About 800 notices have been mailed to Clallam County properties in the agricultural taxing program and the Agricultural Retention Zoning District.
The notices provide information on the proposed updates and details of the upcoming workshops where the Clallam County Department of Community Development and the Clallam Conservation District will present information.
A public hearing before the Clallam County Planning Commission on the proposed update to the county’s critical areas code is scheduled for 6:30 p.m. Wednesday, June 15, at the Clallam County Courthouse, 223 E. Fourth St., Port Angeles.
Proposed updates
The proposed updates apply to existing and ongoing agriculture that is located within wetlands, near streams or associated buffers and which meet the following criteria:
■ Has been in agriculture since June 16, 1992.
■ Enrolled in the farm and agriculture land open space taxation program.
■ Located within the Agriculture Retention Zoning District.
■ Has not ceased the agricultural activity for more than five years.
The updated exemption and associated best management practices likely apply to dairy farms like Maple View Farm in Sequim with Bell Creek running through it, but “larger, commercial farms are typically already doing these things and working through other agencies for that,” Gray said.
Thus, the update and newly outlined best management practices will tend to target smaller farms.
“The meat of the changes is to expand upon what are the best management practices that we’re looking for and encourage existing and ongoing farmers to continue to use those practices so they continue to farm in these critical area buffers like they have been,” he said.
Peninsula’s future
Protect the Peninsula’s Future — a nonprofit dedicated to environmental protection to enhance the quality of life for present and future citizens of the North Olympic Peninsula — petitioned the Growth Management Hearing Board shortly after Clallam County adopted its interim Critical Areas Ordinance.
“It’s been since 1995 that this issue has been up,” said Eloise Kailin, Protect the Peninsula’s Future corresponding secretary.
“It’s been decades, but at last” efforts to address the county’s critical area exemption for existing and ongoing agriculture is going in the “right direction,” Kailin said.

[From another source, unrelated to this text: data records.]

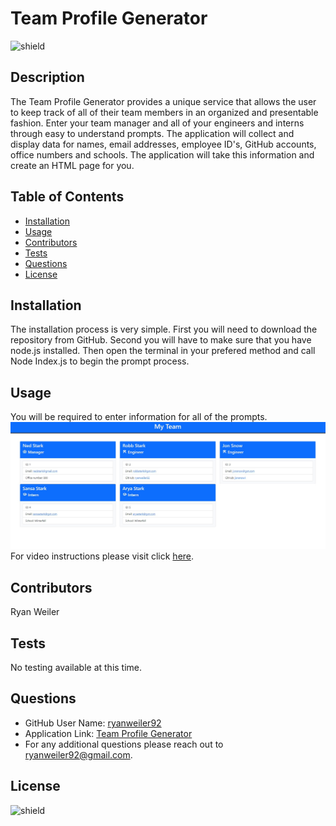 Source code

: # Team Profile Generator
![shield](https://img.shields.io/badge/license-No%20License-green)

## Description
The Team Profile Generator provides a unique service that allows the user to keep track of all of their team members in an organized and presentable fashion. Enter your team manager and all of your engineers and interns through easy to understand prompts. The application will collect and display data for names, email addresses, employee ID's, GitHub accounts, office numbers and schools. The application will take this information and create an HTML page for you.

## Table of Contents
* [Installation](#installation)
* [Usage](#usage)
* [Contributors](#contributors)
* [Tests](#tests)
* [Questions](#questions)
* [License](#license)

## Installation
The installation process is very simple. First you will need to download the repository from GitHub. Second you will have to make sure that you have node.js installed. Then open the terminal in your prefered method and call Node Index.js to begin the prompt process.

## Usage
You will be required to enter information for all of the prompts. 
![screenshot](./assets/images/screenshot.jpg)
For video instructions please visit click [here](https://drive.google.com/file/d/1_zFh4WLdR8mzdsoIGYtzxnOr7r7s-bSN/view).

## Contributors
Ryan Weiler

## Tests 
No testing available at this time.

## Questions
* GitHub User Name: [ryanweiler92](https://github.com/ryanweiler92)
* Application Link: [Team Profile Generator](https://github.com/ryanweiler92/Team-Profile-Generator)
* For any additional questions please reach out to ryanweiler92@gmail.com.

## License
![shield](https://img.shields.io/badge/license-No%20License-green)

Following years of litigations and judicial decisions between the county, nonprofit and state, the Growth Management Hearing Board found the county’s critical areas exemption for existing and ongoing agriculture noncompliant with the state Growth Management Act.

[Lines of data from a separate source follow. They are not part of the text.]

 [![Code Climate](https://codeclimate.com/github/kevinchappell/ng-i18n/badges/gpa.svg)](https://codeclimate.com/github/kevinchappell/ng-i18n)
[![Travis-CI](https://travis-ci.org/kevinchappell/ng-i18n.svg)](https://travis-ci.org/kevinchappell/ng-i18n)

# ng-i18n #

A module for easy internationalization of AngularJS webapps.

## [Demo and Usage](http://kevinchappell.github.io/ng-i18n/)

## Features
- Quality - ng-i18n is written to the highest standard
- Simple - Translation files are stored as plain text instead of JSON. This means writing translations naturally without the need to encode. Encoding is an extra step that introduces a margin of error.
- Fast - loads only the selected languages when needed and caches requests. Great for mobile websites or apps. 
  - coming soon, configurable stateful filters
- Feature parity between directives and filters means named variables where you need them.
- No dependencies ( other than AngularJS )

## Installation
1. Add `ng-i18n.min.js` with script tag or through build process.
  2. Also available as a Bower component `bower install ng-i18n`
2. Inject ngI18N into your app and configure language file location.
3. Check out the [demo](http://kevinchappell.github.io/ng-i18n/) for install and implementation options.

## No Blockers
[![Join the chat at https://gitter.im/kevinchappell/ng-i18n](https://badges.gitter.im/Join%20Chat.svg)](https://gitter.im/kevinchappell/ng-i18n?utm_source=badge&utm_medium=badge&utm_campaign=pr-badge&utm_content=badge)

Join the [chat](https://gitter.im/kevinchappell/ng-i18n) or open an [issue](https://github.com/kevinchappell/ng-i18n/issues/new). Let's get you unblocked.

The board issued a compliance schedule last July allowing the county six months to resolve the issue.
The board has issued the county two 90-day extensions and a third one will be sought, according to county officials.
A third extension sets a July 4 deadline for updating the critical areas code to address the critical areas exemption for existing and ongoing agriculture.
“We have a dual goal here to protect,” Kailin said.
“We have to protect agriculture, but there are places where that rubs up against the need to protect streams for anadromous fish.”
To achieve both aspects of the goal there needs to be a Critical Areas Ordinance that’s “fair to fish and fair to farmers,” she said.
Attempting to protect farming rights and the health of the environment, the county’s proposed updates encompass a new definition for existing and on-going agriculture, edits to the definition of agriculture and a new section with required Best Management Practices for existing and on-going agriculture.
“We’re looking forward to working with them [county officials] on the plan and its language,” Kailin said.
“We would like to see it written in a flexible manner so that we’re matching ongoing realities.”
In other words, Kailin explained, there needs to be a way to know if there’s a problem associated with exempt agricultural activity in or near critical areas.
Consistent with Protect the Peninsula’s Future, part of the county’s update is to monitor in collaboration with existing organizations, such as Streamkeepers and the state Department of Ecology.
Gray also anticipates connecting farmers in need of adaptive management strategies with agencies such as the Clallam Conservation District.
For more information, contact Greg Ballard, Clallam County senior planner, at 360-565-2616.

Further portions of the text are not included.